Schwäbische Zeitung (Bad Saulgau)
Schulschließungen haben Kinder schwer belastet
Studie untersucht Auswirkungen von Corona-Maßnahmen – Kassenärzte-Chef weiter für „Freedom Day“
(AFP/dpa) - Der Vorsitzende der Kassenärztlichen Bundesvereinigung, Andreas Gassen, erwartet nach der Korrektur der offiziellen Impfquote durch das Robert-KochInstitut baldige Lockerungen von Corona-Restriktionen. „Mit einer zu niedrigen Impfquote kann man nun nicht mehr für Corona-Maßnahmen argumentieren“, sagte Gassen der „Bild“-Zeitung. „Der Freedom-Day rückt näher.“
Die Impfquote unter den Erwachsenen in Deutschland ist einer neuen Erhebung des Robert-Koch-Instituts (RKI) zufolge höher als bislang angenommen. Es sei „in der Erwachsenenbevölkerung von einem Anteil mindestens einmal Geimpfter von bis zu 84 Prozent und einem Anteil vollständig Geimpfter von bis zu 80 Prozent auszugehen“, hieß es in der Auswertung des neuen ImpfquotenMonitorings.
Auch Bundesgesundheitsminister Jens Spahn (CDU) hatte am Donnerstag auf Grundlage der neuen RKI-Erhebung einen Teil der Corona-Regeln für verzichtbar erklärt. Deutschland könne nunmehr allein mit den 3G-Regeln für Innenräume sowie den Schutzmasken in Bus und Bahn gut durch Herbst und Winter kommen.

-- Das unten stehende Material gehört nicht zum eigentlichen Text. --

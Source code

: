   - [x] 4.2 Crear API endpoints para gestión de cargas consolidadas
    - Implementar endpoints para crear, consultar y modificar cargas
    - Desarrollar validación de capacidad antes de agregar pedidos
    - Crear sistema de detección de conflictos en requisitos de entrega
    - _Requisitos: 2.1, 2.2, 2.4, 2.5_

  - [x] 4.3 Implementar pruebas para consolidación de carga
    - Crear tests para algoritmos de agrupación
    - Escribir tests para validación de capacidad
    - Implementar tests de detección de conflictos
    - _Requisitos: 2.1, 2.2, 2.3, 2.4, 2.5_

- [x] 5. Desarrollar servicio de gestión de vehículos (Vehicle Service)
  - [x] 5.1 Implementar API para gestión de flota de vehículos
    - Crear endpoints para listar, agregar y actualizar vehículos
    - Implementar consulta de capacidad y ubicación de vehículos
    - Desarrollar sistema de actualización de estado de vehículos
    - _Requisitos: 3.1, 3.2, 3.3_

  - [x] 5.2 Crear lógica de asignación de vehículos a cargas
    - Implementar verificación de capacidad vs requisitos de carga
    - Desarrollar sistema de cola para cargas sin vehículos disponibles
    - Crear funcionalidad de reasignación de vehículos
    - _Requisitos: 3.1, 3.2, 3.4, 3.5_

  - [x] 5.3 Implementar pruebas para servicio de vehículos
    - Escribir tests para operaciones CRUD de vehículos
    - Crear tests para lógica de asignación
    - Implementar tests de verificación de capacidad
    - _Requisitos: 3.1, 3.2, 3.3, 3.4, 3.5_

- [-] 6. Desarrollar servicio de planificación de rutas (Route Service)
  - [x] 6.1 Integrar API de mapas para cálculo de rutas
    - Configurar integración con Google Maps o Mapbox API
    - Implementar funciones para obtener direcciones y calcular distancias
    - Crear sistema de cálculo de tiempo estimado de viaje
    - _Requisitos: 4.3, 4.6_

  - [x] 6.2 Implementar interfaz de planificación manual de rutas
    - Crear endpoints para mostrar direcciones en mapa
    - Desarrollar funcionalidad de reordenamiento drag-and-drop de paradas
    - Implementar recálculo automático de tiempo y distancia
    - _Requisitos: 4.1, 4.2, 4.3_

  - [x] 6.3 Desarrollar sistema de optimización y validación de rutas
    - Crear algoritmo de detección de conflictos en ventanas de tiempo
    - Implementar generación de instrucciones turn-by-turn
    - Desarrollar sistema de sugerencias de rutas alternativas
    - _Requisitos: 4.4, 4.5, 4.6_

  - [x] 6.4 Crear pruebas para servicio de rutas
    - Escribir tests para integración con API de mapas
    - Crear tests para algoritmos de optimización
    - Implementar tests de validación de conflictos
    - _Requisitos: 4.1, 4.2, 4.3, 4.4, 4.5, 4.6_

Der SPD-Gesundheitsexperte Karl Lauterbach nannte die neuen RKI-Daten plausibel. Trotzdem reiche dies noch nicht für einen „Freedom Day“– also ein Ende aller Beschränkungen. „Ein paar Wochen 2G und gute Impfangebote würden helfen“, schrieb Lauterbach bei Twitter.

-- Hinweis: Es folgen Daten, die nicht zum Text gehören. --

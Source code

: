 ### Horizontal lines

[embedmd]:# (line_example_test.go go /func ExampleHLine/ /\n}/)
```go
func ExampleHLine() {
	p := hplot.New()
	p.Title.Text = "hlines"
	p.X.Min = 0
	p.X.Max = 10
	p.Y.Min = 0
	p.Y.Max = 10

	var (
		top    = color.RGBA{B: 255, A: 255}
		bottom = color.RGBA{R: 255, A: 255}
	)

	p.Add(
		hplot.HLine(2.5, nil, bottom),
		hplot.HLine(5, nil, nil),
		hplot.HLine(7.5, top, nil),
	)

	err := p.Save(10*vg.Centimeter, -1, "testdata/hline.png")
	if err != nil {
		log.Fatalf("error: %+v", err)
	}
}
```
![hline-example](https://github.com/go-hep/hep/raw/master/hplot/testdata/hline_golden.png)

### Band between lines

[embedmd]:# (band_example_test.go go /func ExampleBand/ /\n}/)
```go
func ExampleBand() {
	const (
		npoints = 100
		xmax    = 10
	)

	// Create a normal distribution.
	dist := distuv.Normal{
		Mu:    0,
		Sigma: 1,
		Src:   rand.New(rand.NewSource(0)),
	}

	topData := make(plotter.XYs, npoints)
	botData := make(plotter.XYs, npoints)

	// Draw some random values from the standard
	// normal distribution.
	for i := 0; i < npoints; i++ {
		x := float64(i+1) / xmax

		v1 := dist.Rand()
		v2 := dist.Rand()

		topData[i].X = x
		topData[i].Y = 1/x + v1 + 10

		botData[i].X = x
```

Der Grünen-Politiker Dieter Janecek nannte es in der „Bild“„bemerkenswert“, „dass die Regierung so kurz nach der Wahl jetzt plötzlich ihre Strategie ändert“. „Aufgrund der polarisierten Debatte in Deutschland hat man sich das vor der Wahl offensichtlich nicht getraut“, fügte er hinzu.

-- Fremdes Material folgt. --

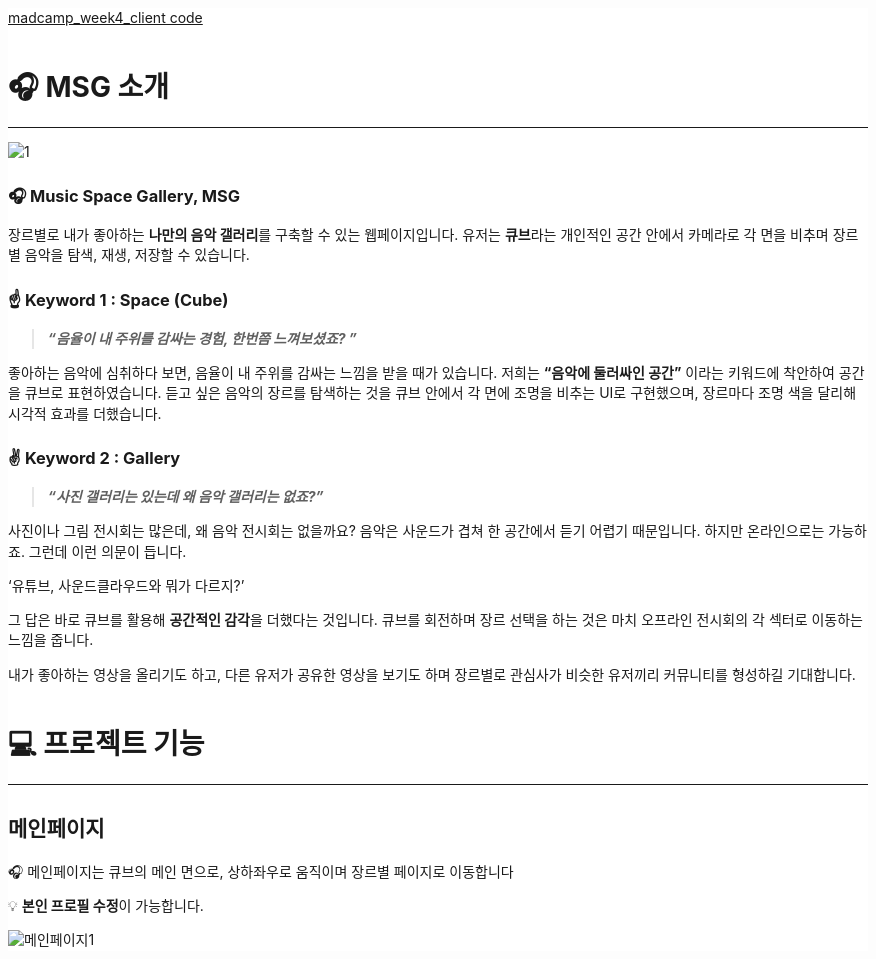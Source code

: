 [madcamp_week4_client code](https://github.com/chanee718/Week04_client)
# 🎧 MSG 소개

---

![1](https://github.com/j00ho/madcamp_week4_server/assets/62568191/eec5deca-c512-4529-83e3-d8b78cf2825d)

<aside>   
  
### 🎧 **Music Space Gallery, MSG**   
  
장르별로 내가 좋아하는 **나만의 음악 갤러리**를 구축할 수 있는 웹페이지입니다. 
유저는 **큐브**라는 개인적인 공간 안에서 카메라로 각 면을 비추며 장르별 음악을 탐색, 재생, 저장할 수 있습니다.

</aside>

### ☝️ Keyword 1 : Space (Cube)

> ***“음율이 내 주위를 감싸는 경험, 한번쯤 느껴보셨죠? ”***
> 

좋아하는 음악에 심취하다 보면, 음율이 내 주위를 감싸는 느낌을 받을 때가 있습니다.
저희는 __“음악에 둘러싸인 공간”__ 이라는 키워드에 착안하여 공간을 큐브로 표현하였습니다.
듣고 싶은 음악의 장르를 탐색하는 것을 큐브 안에서 각 면에 조명을 비추는 UI로 구현했으며,
장르마다 조명 색을 달리해 시각적 효과를 더했습니다. 

### ✌️ Keyword 2 : Gallery

> ***“사진 갤러리는 있는데 왜 음악 갤러리는 없죠?”***
> 

사진이나 그림 전시회는 많은데, 왜 음악 전시회는 없을까요? 음악은 사운드가 겹쳐 한 공간에서 듣기 어렵기 때문입니다. 하지만 온라인으로는 가능하죠. 그런데 이런 의문이 듭니다.

 ‘유튜브, 사운드클라우드와 뭐가 다르지?’  

그 답은 바로 큐브를 활용해 **공간적인 감각**을 더했다는 것입니다. 큐브를 회전하며 장르 선택을 하는 것은 마치 오프라인 전시회의 각 섹터로 이동하는 느낌을 줍니다.

내가 좋아하는 영상을 올리기도 하고, 다른 유저가 공유한 영상을 보기도 하며 장르별로 관심사가 비슷한 유저끼리 커뮤니티를 형성하길 기대합니다.

# 💻 프로젝트 기능

---

## 메인페이지

<aside>
🎧 메인페이지는 큐브의 메인 면으로, 상하좌우로 움직이며 장르별 페이지로 이동합니다

</aside>

💡 **본인 프로필 수정**이 가능합니다. 

![메인페이지1](https://github.com/j00ho/madcamp_week4_server/assets/62568191/9f20b877-8eb4-49fd-bf02-e3faa5483606)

Und der Virologe Klaus Stöhr mutmaßte in der „Bild“: „Offensichtlich hat man geglaubt, dass man so mehr Wählerstimmen bekommt. Denn die Älteren sind am meisten von Corona betroffen – und sie stellen die größte Wählergruppe.“
An Schulen könnte sich vorerst nicht viel ändern: Eine schnelle Aufhebung
von Corona-Maßnahmen sollte es nach Ansicht der Kultusminister der Länder nicht geben. Sie begründeten das am Freitag nach Beratungen unter anderem damit, dass sie erneute Schließungen und auch Schließungsdebatten verhindern wollen. Maßnahmen wie die Maskenpflicht und Tests an Schulen sind nach Ansicht der Kultusministerkonferenz-Präsidentin, der brandenburgischen Bildungsministerin Britta Ernst (SPD), weiterhin notwendig. Eine komplette Abschaffung von einem auf den anderen Tag werde es nicht geben. Sie begründete das mit der Abwägung, die dabei getroffen werden müsse: Das Robert-Koch-Institut
(RKI) empfehle, an den Masken festzuhalten – anders als die Kinderund Jugendärzte, die davon abrieten. „Ich hoffe sehr, dass wir irgendwann diese Maßnahmen nicht mehr brauchen.“Das sei aus ihrer Sicht spätestens irgendwann im nächsten Jahr der Fall. Hamburgs Schulsenator Ties Rabe (SPD) begründete die Aufrechterhaltung der Maßnahmen an vielen Schulen auch mit den Erfahrungen aus dem vergangenen Winter. Da hätten sich die Kultusminister für ihre Position, die Schulen möglichst offen zu halten, heftig gegen Angriffe und Vorwürfe wehren müssen.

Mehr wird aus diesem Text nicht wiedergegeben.